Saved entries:
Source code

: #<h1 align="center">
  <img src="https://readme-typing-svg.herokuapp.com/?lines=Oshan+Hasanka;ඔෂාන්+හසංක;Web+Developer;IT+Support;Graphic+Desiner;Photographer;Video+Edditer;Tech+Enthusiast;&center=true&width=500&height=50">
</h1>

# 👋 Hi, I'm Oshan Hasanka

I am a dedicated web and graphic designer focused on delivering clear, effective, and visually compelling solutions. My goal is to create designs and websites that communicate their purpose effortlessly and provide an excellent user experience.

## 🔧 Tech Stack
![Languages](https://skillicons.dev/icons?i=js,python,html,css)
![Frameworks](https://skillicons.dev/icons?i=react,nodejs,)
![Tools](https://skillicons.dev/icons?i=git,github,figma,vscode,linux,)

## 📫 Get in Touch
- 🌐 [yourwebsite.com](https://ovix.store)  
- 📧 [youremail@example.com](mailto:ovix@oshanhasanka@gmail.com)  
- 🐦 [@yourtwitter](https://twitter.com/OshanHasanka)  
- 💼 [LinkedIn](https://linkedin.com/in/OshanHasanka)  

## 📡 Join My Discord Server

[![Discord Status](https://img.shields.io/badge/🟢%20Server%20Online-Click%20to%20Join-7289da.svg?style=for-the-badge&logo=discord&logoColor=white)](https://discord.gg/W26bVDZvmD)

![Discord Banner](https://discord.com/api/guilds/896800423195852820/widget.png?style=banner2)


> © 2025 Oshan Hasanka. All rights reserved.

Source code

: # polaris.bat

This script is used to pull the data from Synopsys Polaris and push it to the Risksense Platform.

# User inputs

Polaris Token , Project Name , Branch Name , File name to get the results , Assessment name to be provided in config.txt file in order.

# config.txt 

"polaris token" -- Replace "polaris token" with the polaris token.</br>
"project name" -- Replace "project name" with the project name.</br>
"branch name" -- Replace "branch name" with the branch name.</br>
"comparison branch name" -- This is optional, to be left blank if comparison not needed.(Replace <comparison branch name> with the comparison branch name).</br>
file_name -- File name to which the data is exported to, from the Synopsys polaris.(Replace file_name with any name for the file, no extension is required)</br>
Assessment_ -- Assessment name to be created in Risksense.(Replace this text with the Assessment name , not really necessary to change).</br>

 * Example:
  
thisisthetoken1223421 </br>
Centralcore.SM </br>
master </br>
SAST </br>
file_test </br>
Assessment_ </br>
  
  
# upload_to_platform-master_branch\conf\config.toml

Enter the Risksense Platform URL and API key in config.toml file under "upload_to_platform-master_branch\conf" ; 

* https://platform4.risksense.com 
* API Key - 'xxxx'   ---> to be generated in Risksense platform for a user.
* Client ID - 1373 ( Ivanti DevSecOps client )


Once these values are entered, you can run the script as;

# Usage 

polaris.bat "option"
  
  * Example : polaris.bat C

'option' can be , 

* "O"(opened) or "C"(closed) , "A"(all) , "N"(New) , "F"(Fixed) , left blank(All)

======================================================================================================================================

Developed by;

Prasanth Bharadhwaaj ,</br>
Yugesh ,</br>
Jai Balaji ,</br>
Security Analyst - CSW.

#### Task to carry out:
Repeat verbatim the opening run of entries, ending with the line that contains "# 👋 Hi, I'm Oshan Hasanka".

#### Response:
Source code

: #<h1 align="center">
  <img src="https://readme-typing-svg.herokuapp.com/?lines=Oshan+Hasanka;ඔෂාන්+හසංක;Web+Developer;IT+Support;Graphic+Desiner;Photographer;Video+Edditer;Tech+Enthusiast;&center=true&width=500&height=50">
</h1>

# 👋 Hi, I'm Oshan Hasanka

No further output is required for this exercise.